Hi guys, I'm trying my hardest to avoid spending the extra £80 on a new PSU. My PC, once built will be: MSI P67A-GD53 Intel i7 2600K - plan to OC to about 3.8Ghz 8GB Corsair Vengeance RAM 500GB Western Digital Caviar Blue HDD 7200RPM Nvidia GTX 570 - looking to push it up to 800Mhz. I've got a good quality PSU in the Thermaltake Toughpower 600W, reckon it'll be enough? Cheers, James
Fine. You'll use ~300-400W for the total system when gaming, depending on how much OC. I have to ask though. Do you really need a 2600K? If it's just a gaming system, you're wasting serious cash there. Almost enough to afford a 64GB SSD. Also, a 3.8GHz OC on an 2600K is nothing. Turbo Boost is capable of that by default! If you're actually going to overclock it you'll want an aftermarket cooler and push it or 2500K to about 4.5Ghz.
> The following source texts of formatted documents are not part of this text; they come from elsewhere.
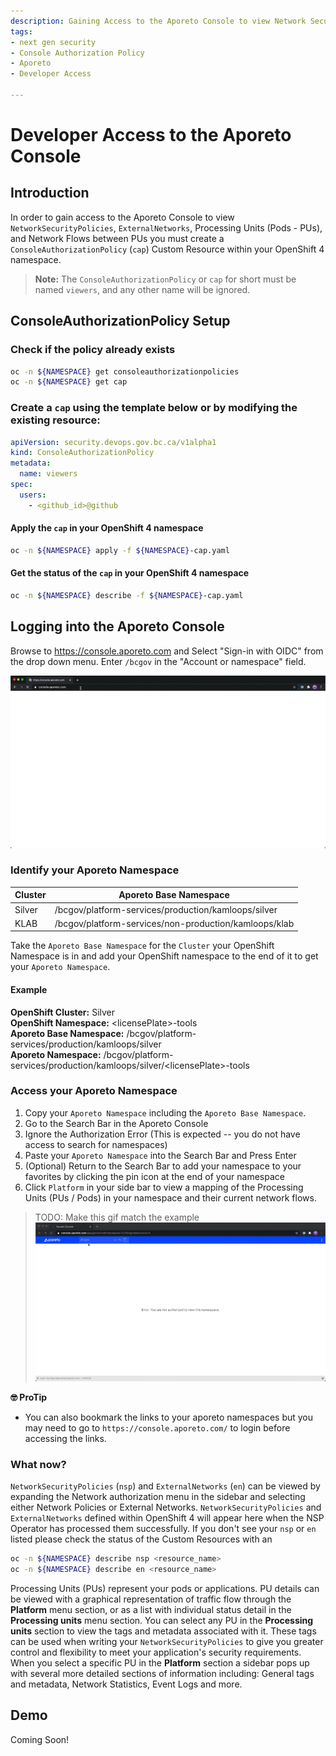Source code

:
 ```yaml
---
description: Gaining Access to the Aporeto Console to view Network Security Policies, External Networks, Processing Units (PUs), and Network Flows
tags:
- next gen security
- Console Authorization Policy
- Aporeto
- Developer Access

---
```

# Developer Access to the Aporeto Console

## Introduction 
In order to gain access to the Aporeto Console to view `NetworkSecurityPolicies`, `ExternalNetworks`, Processing Units (Pods - PUs), and Network Flows between PUs you must create a `ConsoleAuthorizationPolicy` (`cap`) Custom Resource within your OpenShift 4 namespace. 

>**Note:** The `ConsoleAuthorizationPolicy` or `cap` for short must be named `viewers`, and any other name will be ignored. 

## ConsoleAuthorizationPolicy Setup  

### Check if the policy already exists

```sh
oc -n ${NAMESPACE} get consoleauthorizationpolicies
oc -n ${NAMESPACE} get cap
```

### Create a `cap` using the template below or by modifying the existing resource:  

```yaml
apiVersion: security.devops.gov.bc.ca/v1alpha1
kind: ConsoleAuthorizationPolicy
metadata:
  name: viewers
spec:
  users:  
    - <github_id>@github
```

#### Apply the `cap` in your OpenShift 4 namespace

```sh
oc -n ${NAMESPACE} apply -f ${NAMESPACE}-cap.yaml
```

#### Get the status of the `cap` in your OpenShift 4 namespace

```sh
oc -n ${NAMESPACE} describe -f ${NAMESPACE}-cap.yaml
```

## Logging into the Aporeto Console

Browse to https://console.aporeto.com and Select "Sign-in with OIDC" from the drop down menu. Enter `/bcgov` in the "Account or namespace" field.

![Aporeto Console Login](assets/aporeto-login.gif)

### Identify your Aporeto Namespace

| Cluster | Aporeto Base Namespace |
|---------|----------------|
| Silver | /bcgov/platform-services/production/kamloops/silver |
| KLAB | /bcgov/platform-services/non-production/kamloops/klab |

Take the `Aporeto Base Namespace` for the `Cluster` your OpenShift Namespace is in and add your OpenShift namespace to the end of it to get your `Aporeto Namespace`. 

#### Example

**OpenShift Cluster:** Silver  
**OpenShift Namespace:** \<licensePlate\>-tools  
**Aporeto Base Namespace:** /bcgov/platform-services/production/kamloops/silver  
**Aporeto Namespace:** /bcgov/platform-services/production/kamloops/silver/\<licensePlate\>-tools

### Access your Aporeto Namespace

1. Copy your `Aporeto Namespace` including the `Aporeto Base Namespace`. 
2. Go to the Search Bar in the Aporeto Console
3. Ignore the Authorization Error (This is expected -- you do not have access to search for namespaces)
4. Paste your `Aporeto Namespace` into the Search Bar and Press Enter
5. (Optional) Return to the Search Bar to add your namespace to your favorites by clicking the pin icon at the end of your namespace
6. Click `Platform` in your side bar to view a mapping of the Processing Units (PUs / Pods) in your namespace and their current network flows.

> TODO: Make this gif match the example
![Aporeto Console Namespace Access & Favorite](assets/aporeto-access-favorite.gif)

**🤓 ProTip**

* You can also bookmark the links to your aporeto namespaces but you may need to go to `https://console.aporeto.com/` to login before accessing the links.

### What now?

`NetworkSecurityPolicies` (`nsp`) and `ExternalNetworks` (`en`) can be viewed by expanding the Network authorization menu in the sidebar and selecting either Network Policies or External Networks. `NetworkSecurityPolicies` and `ExternalNetworks` defined within OpenShift 4 will appear here when the NSP Operator has processed them successfully. If you don't see your `nsp` or `en` listed please check the status of the Custom Resources with an

```sh
oc -n ${NAMESPACE} describe nsp <resource_name>
oc -n ${NAMESPACE} describe en <resource_name>
```

Processing Units (PUs) represent your pods or applications.  PU details can be viewed with a graphical representation of traffic flow through the **Platform** menu section, or as a list with individual status detail in the **Processing units** menu section. You can select any PU  in the **Processing units** section to view the tags and metadata associated with it. These tags can be used when writing your `NetworkSecurityPolicies` to give you greater control and flexibility to meet your application's security requirements.  When you select a specific PU in the **Platform** section a sidebar pops up with several more detailed sections of information including: General tags and metadata, Network Statistics, Event Logs and more.

## Demo

Coming Soon!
Not all chips make it that high though, in any case try not to exceed 1.35V on the Vcore.
as lehtv said.. gaming only 2500k, video editing, photoshop, etc.. 2600k. or, in case if you want really long lasting cpu, maybe 2600k would be better still, if no photoshop and stuff like that.. 2500k and good aftermarket cooler, then push it to 4.5ghz or whathever u can get with 1.35v or so (mine go up to 4.7ghz@1.35v) about psu, yes, you will have stronger card, but still, mine is 620w and on oc cpu 4.9@1.424v, and 560ti gpu on 1000mhz@1.05v (vrm at 2150mhz if i remember right) and it work just fine.. btw, on 2600k you might get a little lower OC with HT on.. if you disable HT.. well, then u have same cpu as if u get 2500k
Cheers guys, I said 3.8 as I was worried about how the PSU would take going higher. I've got an Artic Freezer 7, which isn't great by todays standards, but has worked for me so far, so I'll probably push the 2600K up to around 4.2/4.3ish area. I do use photoshop and video editing, plus I'll be wanting this system to have some good longevity, so dont worry it's not wasted Thanks again :cheers:
By the time 2500K starts to feel slow, 2600K will start to feel slow. They're not that far apart. You will undoubtedly upgrade in about the same time with either CPU. Photoshop doesn't benefit from hyperthreading immensely, and whether video encoding benefits from it depends on exactly what applications you use.